## Work to be completed
State how many lines in the listing below include the string "fromgroups". The answer is the number alone.

- - -

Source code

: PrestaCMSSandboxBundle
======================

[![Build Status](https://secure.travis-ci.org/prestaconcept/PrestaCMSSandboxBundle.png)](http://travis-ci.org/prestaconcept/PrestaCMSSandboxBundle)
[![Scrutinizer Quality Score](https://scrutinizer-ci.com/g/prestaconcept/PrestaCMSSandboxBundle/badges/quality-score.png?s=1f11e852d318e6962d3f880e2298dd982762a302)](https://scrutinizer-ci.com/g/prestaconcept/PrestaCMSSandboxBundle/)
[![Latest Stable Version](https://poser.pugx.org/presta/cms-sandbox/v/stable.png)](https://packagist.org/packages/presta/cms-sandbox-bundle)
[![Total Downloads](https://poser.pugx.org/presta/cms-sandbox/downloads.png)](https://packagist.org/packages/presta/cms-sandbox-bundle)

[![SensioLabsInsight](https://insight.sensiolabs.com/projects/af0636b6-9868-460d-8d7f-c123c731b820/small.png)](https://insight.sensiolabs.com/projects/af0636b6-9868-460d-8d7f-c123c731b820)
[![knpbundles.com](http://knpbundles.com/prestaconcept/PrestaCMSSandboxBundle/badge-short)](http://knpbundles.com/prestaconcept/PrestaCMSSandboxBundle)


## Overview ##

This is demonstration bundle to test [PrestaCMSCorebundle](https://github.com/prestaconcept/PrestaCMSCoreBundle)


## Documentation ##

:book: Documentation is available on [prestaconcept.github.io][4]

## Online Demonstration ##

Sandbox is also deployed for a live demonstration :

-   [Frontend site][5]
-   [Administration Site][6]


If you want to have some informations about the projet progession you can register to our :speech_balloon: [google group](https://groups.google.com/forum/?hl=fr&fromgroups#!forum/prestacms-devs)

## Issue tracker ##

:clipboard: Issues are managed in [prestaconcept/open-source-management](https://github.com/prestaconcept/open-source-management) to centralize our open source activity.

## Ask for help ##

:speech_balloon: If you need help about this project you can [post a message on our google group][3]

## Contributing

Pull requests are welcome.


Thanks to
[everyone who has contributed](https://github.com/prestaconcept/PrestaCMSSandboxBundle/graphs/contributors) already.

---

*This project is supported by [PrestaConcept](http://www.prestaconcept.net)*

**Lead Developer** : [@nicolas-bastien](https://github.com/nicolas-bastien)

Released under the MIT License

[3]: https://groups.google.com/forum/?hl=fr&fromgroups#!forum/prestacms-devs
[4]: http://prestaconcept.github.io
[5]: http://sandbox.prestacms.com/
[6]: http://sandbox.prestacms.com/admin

- - -

## Output of the task
2